Je n’aime pas la violence. Je ne pense pas que l’on peut gagner beaucoup de choses en incendiant des banques et en brisant des vitrines. Et pourtant je ressens une vague de plaisir quand je vois les réactions à Athènes et dans les autres villes de Grèce en réponse à l’acceptation par le Parlement grec des mesures imposées par l’Union européenne et le Fonds monétaire international. Mieux : s’il n’y avait pas eu cette explosion de colère, je me serais senti à la dérive dans une mer de dépression.
Ce plaisir est la joie de voir que les opprimés tant de fois piétinés se retournent, font face et rugissent. La joie de voir ceux qui ont été battus mille fois rendre les coups. Comment pouvons-nous demander aux gens d’accepter docilement les coupes féroces dans leur niveau de vie qu’impliquent les mesures d’austérité ? Voulons-nous qu’ils expriment leur accord quand l’énorme potentiel créatif de tant de jeunes est simplement éliminé, quand leurs talents sont pris au piège dans une longue vie de chômage ? Et tout cela uniquement pour que les banques puissent être remboursées, que les riches deviennent encore plus riches ? Et tout cela, juste pour maintenir un système capitaliste qui a depuis longtemps dépassé sa date de péremption et qui n’offre désormais plus rien d’autre au monde que sa destruction.
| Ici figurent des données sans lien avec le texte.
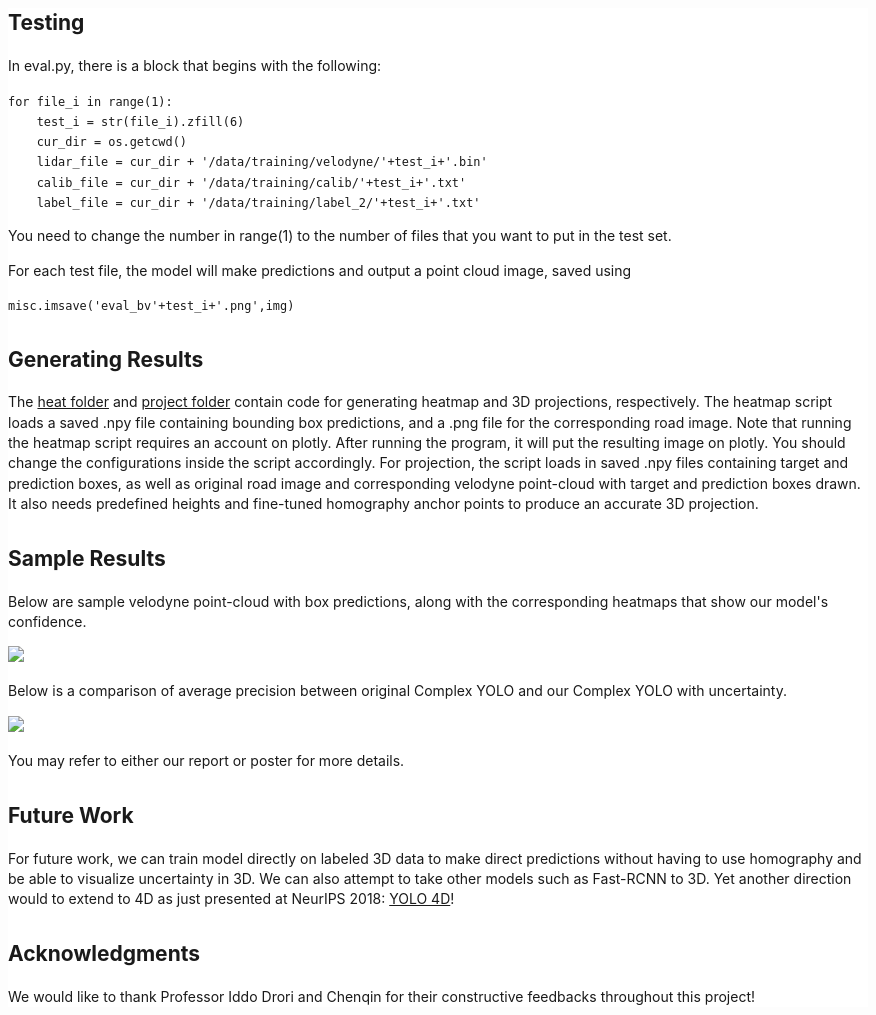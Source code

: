 ## Testing
In eval.py, there is a block that begins with the following:
```
for file_i in range(1):
	test_i = str(file_i).zfill(6)
	cur_dir = os.getcwd()	
	lidar_file = cur_dir + '/data/training/velodyne/'+test_i+'.bin'
	calib_file = cur_dir + '/data/training/calib/'+test_i+'.txt'
	label_file = cur_dir + '/data/training/label_2/'+test_i+'.txt'
```
You need to change the number in range(1) to the number of files that you want to put in the test set.  

For each test file, the model will make predictions and output a point cloud image, saved using
```
misc.imsave('eval_bv'+test_i+'.png',img)
```

## Generating Results
The [heat folder](https://github.com/Yuanchu/YOLO3D/tree/master/heat) and [project folder](https://github.com/Yuanchu/YOLO3D/tree/master/project) contain code for generating heatmap and 3D projections, respectively. The heatmap script loads a saved .npy file containing bounding box predictions, and a .png file for the corresponding road image.  Note that running the heatmap script requires an account on plotly. After running the program, it will put the resulting image on plotly. You should change the configurations inside the script accordingly. For projection, the script loads in saved .npy files containing target and prediction boxes, as well as original road image and corresponding velodyne point-cloud with target and prediction boxes drawn.  It also needs predefined heights and fine-tuned homography anchor points to produce an accurate 3D projection.

## Sample Results
Below are sample velodyne point-cloud with box predictions, along with the corresponding heatmaps that show our model's confidence.

<img src="https://github.com/Yuanchu/YOLO3D/blob/master/readme_imgs/results.PNG" height="500px">

Below is a comparison of average precision between original Complex YOLO and our Complex YOLO with uncertainty.

<img src="https://github.com/Yuanchu/YOLO3D/blob/master/readme_imgs/result_table.PNG" width="500px">

You may refer to either our report or poster for more details.

## Future Work
For future work, we can train model directly on labeled 3D data to make direct predictions without having to use homography and be able to visualize uncertainty in 3D. We can also attempt to take other models such as Fast-RCNN to 3D. Yet another direction would to extend to 4D as just presented at NeurIPS 2018: [YOLO 4D](https://openreview.net/pdf?id=B1xWZic29m)!

## Acknowledgments
We would like to thank Professor Iddo Drori and Chenqin for their constructive feedbacks throughout this project!
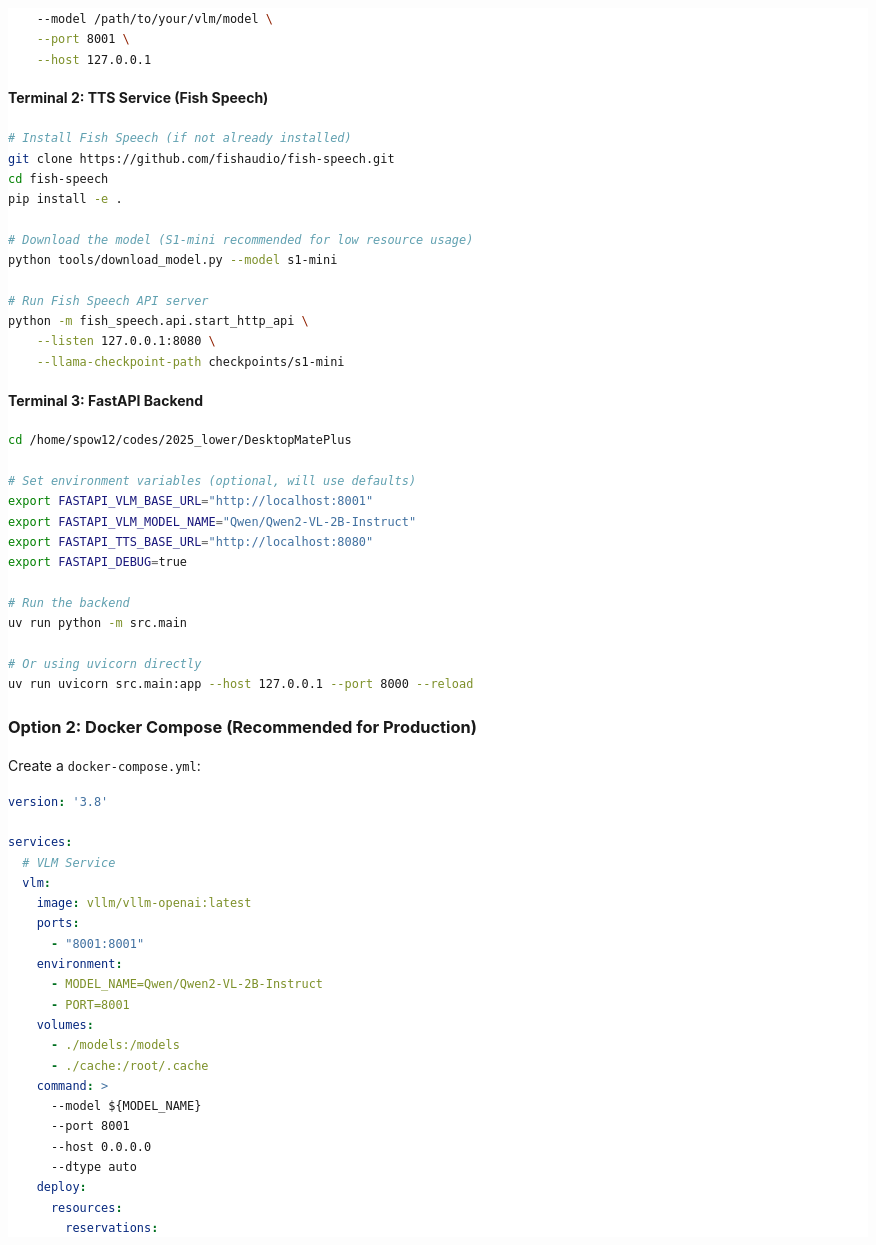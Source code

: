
 ```bash
    --model /path/to/your/vlm/model \
    --port 8001 \
    --host 127.0.0.1
```

#### Terminal 2: TTS Service (Fish Speech)
```bash
# Install Fish Speech (if not already installed)
git clone https://github.com/fishaudio/fish-speech.git
cd fish-speech
pip install -e .

# Download the model (S1-mini recommended for low resource usage)
python tools/download_model.py --model s1-mini

# Run Fish Speech API server
python -m fish_speech.api.start_http_api \
    --listen 127.0.0.1:8080 \
    --llama-checkpoint-path checkpoints/s1-mini
```

#### Terminal 3: FastAPI Backend
```bash
cd /home/spow12/codes/2025_lower/DesktopMatePlus

# Set environment variables (optional, will use defaults)
export FASTAPI_VLM_BASE_URL="http://localhost:8001"
export FASTAPI_VLM_MODEL_NAME="Qwen/Qwen2-VL-2B-Instruct"
export FASTAPI_TTS_BASE_URL="http://localhost:8080"
export FASTAPI_DEBUG=true

# Run the backend
uv run python -m src.main

# Or using uvicorn directly
uv run uvicorn src.main:app --host 127.0.0.1 --port 8000 --reload
```

### Option 2: Docker Compose (Recommended for Production)

Create a `docker-compose.yml`:

```yaml
version: '3.8'

services:
  # VLM Service
  vlm:
    image: vllm/vllm-openai:latest
    ports:
      - "8001:8001"
    environment:
      - MODEL_NAME=Qwen/Qwen2-VL-2B-Instruct
      - PORT=8001
    volumes:
      - ./models:/models
      - ./cache:/root/.cache
    command: >
      --model ${MODEL_NAME}
      --port 8001
      --host 0.0.0.0
      --dtype auto
    deploy:
      resources:
        reservations:
```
Pour que les Grecs acceptent docilement les mesures, il faudrait multiplier la dépression par la dépression, la dépression d’un système qui a échoué, aggravée par la dépression de la dignité perdue.
La violence de la réaction en Grèce est un cri lancé au monde. Combien de temps allons-nous rester assis et regarder le monde déchiré par ces barbares, les riches, les banques ? Combien de temps allons-nous rester là à regarder l’augmentation des injustices, à assister au démantèlement des services de santé, à la réduction de l’éducation à un non-sens acritique, à la privatisation des ressources en eau du monde, à l’anéantissement des communautés humaines et au déchirement de la terre pour le profit des sociétés minières ?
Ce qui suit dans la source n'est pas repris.